> _Problem details_: Look for "currently" in the material below and show each line that contains it.

· · · · ·

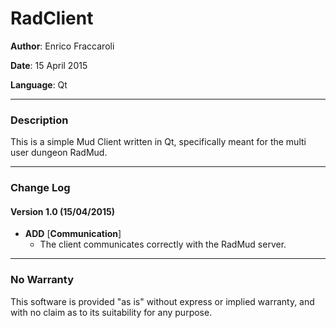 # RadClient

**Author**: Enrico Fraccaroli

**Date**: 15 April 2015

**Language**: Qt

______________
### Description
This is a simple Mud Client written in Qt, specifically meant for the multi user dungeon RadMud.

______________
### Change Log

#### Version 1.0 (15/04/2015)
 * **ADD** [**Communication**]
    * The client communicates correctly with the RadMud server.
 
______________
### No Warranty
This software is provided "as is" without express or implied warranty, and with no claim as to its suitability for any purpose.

· · · · ·

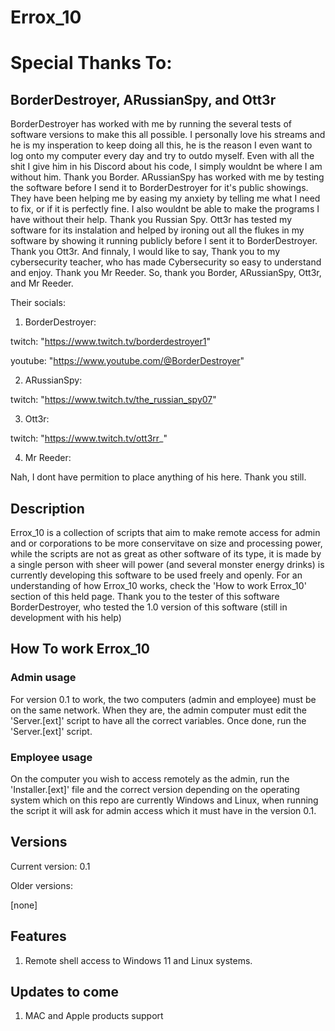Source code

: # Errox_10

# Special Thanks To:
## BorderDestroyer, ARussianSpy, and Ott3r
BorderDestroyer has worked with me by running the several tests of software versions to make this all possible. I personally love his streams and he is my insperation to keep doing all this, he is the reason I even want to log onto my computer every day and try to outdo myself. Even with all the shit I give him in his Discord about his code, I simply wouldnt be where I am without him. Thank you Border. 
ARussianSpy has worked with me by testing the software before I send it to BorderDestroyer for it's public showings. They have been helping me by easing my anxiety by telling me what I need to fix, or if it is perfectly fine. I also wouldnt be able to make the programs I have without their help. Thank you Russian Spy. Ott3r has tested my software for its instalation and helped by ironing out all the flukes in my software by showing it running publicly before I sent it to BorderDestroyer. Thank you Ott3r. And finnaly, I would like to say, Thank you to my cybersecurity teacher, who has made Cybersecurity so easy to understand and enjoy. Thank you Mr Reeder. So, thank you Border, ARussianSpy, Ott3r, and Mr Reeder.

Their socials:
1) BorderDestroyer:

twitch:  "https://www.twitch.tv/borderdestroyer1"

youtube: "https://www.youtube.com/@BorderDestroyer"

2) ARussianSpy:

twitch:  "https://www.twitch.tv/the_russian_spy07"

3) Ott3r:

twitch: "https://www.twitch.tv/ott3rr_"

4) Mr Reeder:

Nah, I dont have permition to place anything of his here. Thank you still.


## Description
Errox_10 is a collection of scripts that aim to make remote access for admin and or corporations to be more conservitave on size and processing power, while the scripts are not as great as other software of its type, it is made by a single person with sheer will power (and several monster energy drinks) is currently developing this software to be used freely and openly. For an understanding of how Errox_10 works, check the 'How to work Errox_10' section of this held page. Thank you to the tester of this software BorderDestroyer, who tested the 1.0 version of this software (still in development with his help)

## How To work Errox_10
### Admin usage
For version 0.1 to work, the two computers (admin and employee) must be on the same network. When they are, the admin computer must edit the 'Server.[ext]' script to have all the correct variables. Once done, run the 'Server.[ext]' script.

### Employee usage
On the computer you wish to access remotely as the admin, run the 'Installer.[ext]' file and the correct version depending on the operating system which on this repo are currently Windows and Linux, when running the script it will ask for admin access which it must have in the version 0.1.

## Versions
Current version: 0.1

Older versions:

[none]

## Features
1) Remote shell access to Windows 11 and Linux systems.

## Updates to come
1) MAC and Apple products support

· · · · ·

> _Answer to this exercise_:
Errox_10 is a collection of scripts that aim to make remote access for admin and or corporations to be more conservitave on size and processing power, while the scripts are not as great as other software of its type, it is made by a single person with sheer will power (and several monster energy drinks) is currently developing this software to be used freely and openly. For an understanding of how Errox_10 works, check the 'How to work Errox_10' section of this held page. Thank you to the tester of this software BorderDestroyer, who tested the 1.0 version of this software (still in development with his help)
On the computer you wish to access remotely as the admin, run the 'Installer.[ext]' file and the correct version depending on the operating system which on this repo are currently Windows and Linux, when running the script it will ask for admin access which it must have in the version 0.1.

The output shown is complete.